Quelle importance ? pourra-t-on demander. Après tout, Bergé peut éructer tant qu'il veut, Chevillard chronique toujours, et le journal écrit ce qu'il veut. Si Bergé, en achetant Le Monde, comptait acquérir respectabilité et influence, c'est raté. Il n'a gagné qu'un ticket pour une place d'honneur perpétuelle au dîner de cons.

Certes. De la même manière que le millionnaire excentrique Bruno Ledoux, nouveau copropriétaire de Libération, dont Le Monde racontait le week-end dernier comment il s'est payé Libé en collectionneur, entre le trône de Napoléon et la dernière chemise portée par Louis XVI avant de monter sur l'échafaud, n'influe pas sur le contenu du journal.

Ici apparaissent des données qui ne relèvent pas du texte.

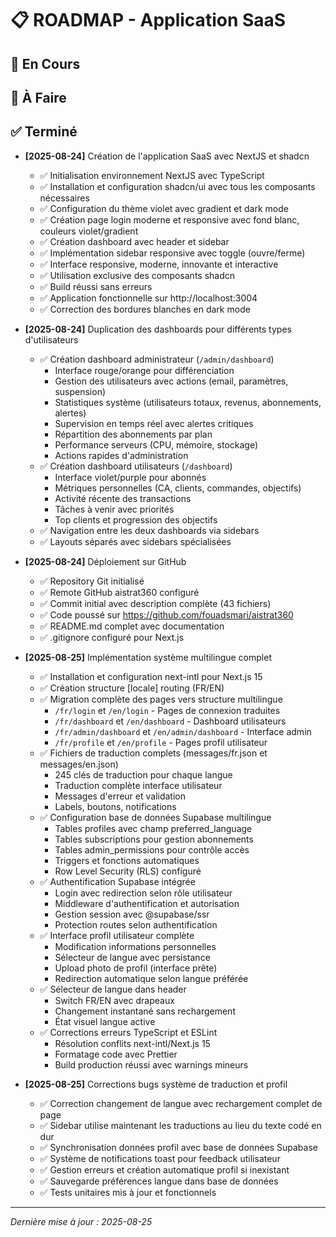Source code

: # 📋 ROADMAP - Application SaaS

## 🚀 En Cours

## 📝 À Faire

## ✅ Terminé

- **[2025-08-24]** Création de l'application SaaS avec NextJS et shadcn
  - ✅ Initialisation environnement NextJS avec TypeScript
  - ✅ Installation et configuration shadcn/ui avec tous les composants nécessaires
  - ✅ Configuration du thème violet avec gradient et dark mode
  - ✅ Création page login moderne et responsive avec fond blanc, couleurs violet/gradient
  - ✅ Création dashboard avec header et sidebar
  - ✅ Implémentation sidebar responsive avec toggle (ouvre/ferme)
  - ✅ Interface responsive, moderne, innovante et interactive
  - ✅ Utilisation exclusive des composants shadcn
  - ✅ Build réussi sans erreurs
  - ✅ Application fonctionnelle sur http://localhost:3004
  - ✅ Correction des bordures blanches en dark mode

- **[2025-08-24]** Duplication des dashboards pour différents types d'utilisateurs
  - ✅ Création dashboard administrateur (`/admin/dashboard`)
    - Interface rouge/orange pour différenciation
    - Gestion des utilisateurs avec actions (email, paramètres, suspension)
    - Statistiques système (utilisateurs totaux, revenus, abonnements, alertes)
    - Supervision en temps réel avec alertes critiques
    - Répartition des abonnements par plan
    - Performance serveurs (CPU, mémoire, stockage)
    - Actions rapides d'administration
  - ✅ Création dashboard utilisateurs (`/dashboard`)
    - Interface violet/purple pour abonnés
    - Métriques personnelles (CA, clients, commandes, objectifs)
    - Activité récente des transactions
    - Tâches à venir avec priorités
    - Top clients et progression des objectifs
  - ✅ Navigation entre les deux dashboards via sidebars
  - ✅ Layouts séparés avec sidebars spécialisées

- **[2025-08-24]** Déploiement sur GitHub
  - ✅ Repository Git initialisé
  - ✅ Remote GitHub aistrat360 configuré
  - ✅ Commit initial avec description complète (43 fichiers)
  - ✅ Code poussé sur https://github.com/fouadsmari/aistrat360
  - ✅ README.md complet avec documentation
  - ✅ .gitignore configuré pour Next.js

- **[2025-08-25]** Implémentation système multilingue complet
  - ✅ Installation et configuration next-intl pour Next.js 15
  - ✅ Création structure [locale] routing (FR/EN)
  - ✅ Migration complète des pages vers structure multilingue
    - `/fr/login` et `/en/login` - Pages de connexion traduites
    - `/fr/dashboard` et `/en/dashboard` - Dashboard utilisateurs
    - `/fr/admin/dashboard` et `/en/admin/dashboard` - Interface admin
    - `/fr/profile` et `/en/profile` - Pages profil utilisateur
  - ✅ Fichiers de traduction complets (messages/fr.json et messages/en.json)
    - 245 clés de traduction pour chaque langue
    - Traduction complète interface utilisateur
    - Messages d'erreur et validation
    - Labels, boutons, notifications
  - ✅ Configuration base de données Supabase multilingue
    - Tables profiles avec champ preferred_language
    - Tables subscriptions pour gestion abonnements
    - Tables admin_permissions pour contrôle accès
    - Triggers et fonctions automatiques
    - Row Level Security (RLS) configuré
  - ✅ Authentification Supabase intégrée
    - Login avec redirection selon rôle utilisateur
    - Middleware d'authentification et autorisation
    - Gestion session avec @supabase/ssr
    - Protection routes selon authentification
  - ✅ Interface profil utilisateur complète
    - Modification informations personnelles
    - Sélecteur de langue avec persistance
    - Upload photo de profil (interface prête)
    - Redirection automatique selon langue préférée
  - ✅ Sélecteur de langue dans header
    - Switch FR/EN avec drapeaux
    - Changement instantané sans rechargement
    - État visuel langue active
  - ✅ Corrections erreurs TypeScript et ESLint
    - Résolution conflits next-intl/Next.js 15
    - Formatage code avec Prettier
    - Build production réussi avec warnings mineurs

- **[2025-08-25]** Corrections bugs système de traduction et profil
  - ✅ Correction changement de langue avec rechargement complet de page
  - ✅ Sidebar utilise maintenant les traductions au lieu du texte codé en dur
  - ✅ Synchronisation données profil avec base de données Supabase
  - ✅ Système de notifications toast pour feedback utilisateur
  - ✅ Gestion erreurs et création automatique profil si inexistant
  - ✅ Sauvegarde préférences langue dans base de données
  - ✅ Tests unitaires mis à jour et fonctionnels

---

_Dernière mise à jour : 2025-08-25_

Ces nouveaux actionnaires de presse diffèrent des oligarques plus traditionnels (Boussac, Dassault, Bouygues, Arnault, Pinault), qui se lançaient dans la presse pour la neutraliser, ou disposer d'un instrument de pression sur leurs concurrents ou sur l'Etat. Pourquoi se sont-ils acheté ces étranges entreprises, dont l'objet consiste théoriquement à éclairer les citoyens sur les grands enjeux politiques, géopolitiques ou environnementaux, et qui touchent pour celà de grasses subventions publiques ? On ne sait pas bien, et sans doute eux non plus. Par défi d'esthètes, pour se désennuyer, par caprice, parce que c'est rigolo, pour eux qui ont réussi, de tenter de rentabiliser ces machines à perdre de l'argent. Comme ils peuvent, sur simple caprice, décider un beau matin de les revendre. Ce qui n'est pas très rassurant pour la mission consistant, théoriquement, à éclairer les citoyens sur, etc etc.